Utterances in natural language do not occur in isolation, but rather are part of larger texts or conversations. A central notion of such larger discourses is coherence, the relatedness of utterances to each other. In the first part of this workshop, I will introduce a shallow model of discourse coherence based on discourse relations, such as CAUSE or PRECEDENCE. These discourse relations are typically marked by words or phrases called connectives. In practical exercises, we will discuss the notion of connectives and explore corpora annotated for discourse coherence.

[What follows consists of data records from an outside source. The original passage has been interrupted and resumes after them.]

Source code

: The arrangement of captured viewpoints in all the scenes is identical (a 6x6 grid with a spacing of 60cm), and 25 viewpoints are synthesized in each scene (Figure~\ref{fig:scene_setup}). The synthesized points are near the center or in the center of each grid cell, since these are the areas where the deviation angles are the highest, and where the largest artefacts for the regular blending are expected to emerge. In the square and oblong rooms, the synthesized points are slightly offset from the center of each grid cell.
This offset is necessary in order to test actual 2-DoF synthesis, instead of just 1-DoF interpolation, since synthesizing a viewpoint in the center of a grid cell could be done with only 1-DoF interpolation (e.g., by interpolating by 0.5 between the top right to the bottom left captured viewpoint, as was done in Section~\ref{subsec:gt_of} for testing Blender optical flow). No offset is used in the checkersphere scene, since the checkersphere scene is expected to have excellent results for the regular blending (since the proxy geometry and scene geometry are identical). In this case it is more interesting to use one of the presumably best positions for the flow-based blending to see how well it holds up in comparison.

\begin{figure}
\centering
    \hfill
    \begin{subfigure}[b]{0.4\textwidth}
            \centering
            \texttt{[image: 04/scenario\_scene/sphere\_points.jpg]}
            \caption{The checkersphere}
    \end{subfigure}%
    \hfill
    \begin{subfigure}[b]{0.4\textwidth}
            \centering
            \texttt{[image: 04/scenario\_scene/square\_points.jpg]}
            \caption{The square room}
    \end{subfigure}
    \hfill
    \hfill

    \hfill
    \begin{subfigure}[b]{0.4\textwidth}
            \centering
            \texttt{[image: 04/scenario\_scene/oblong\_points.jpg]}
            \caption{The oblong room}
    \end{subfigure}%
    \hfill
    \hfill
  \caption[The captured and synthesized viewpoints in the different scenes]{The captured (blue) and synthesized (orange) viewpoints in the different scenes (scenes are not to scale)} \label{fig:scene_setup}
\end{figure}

The second part of the workshop addresses the computational task of automatically identifying the shallow discourse structure of texts (shallow discourse parsing). I will present different existing approaches to this task. We will try out available discourse parsers on the text and determine their advantages and disadvantages. Finally, we will work on implementing a module of a discourse parser together.


Tatjana Scheffler teaches computational linguistics in the Department of Linguistics at the University of Potsdam, Germany. She received her Ph.D. in Linguistics from the University of Pennsylvania and has worked as a researcher in intelligent multimodal interfaces at the German Research Center for Artificial Intelligence (DFKI). Her research interests are discourse structure, the analysis of social media conversations, and computational social science. Her methods include formal theoretical linguistics as well as corpus and computational linguistics. She is Co-PI of the research project “Discourse Strategies across Social Media,” investigating discourse-level linguistic variability within the Collaborative Research Cluster on “Limits of Variability in Language” at the University of Potsdam.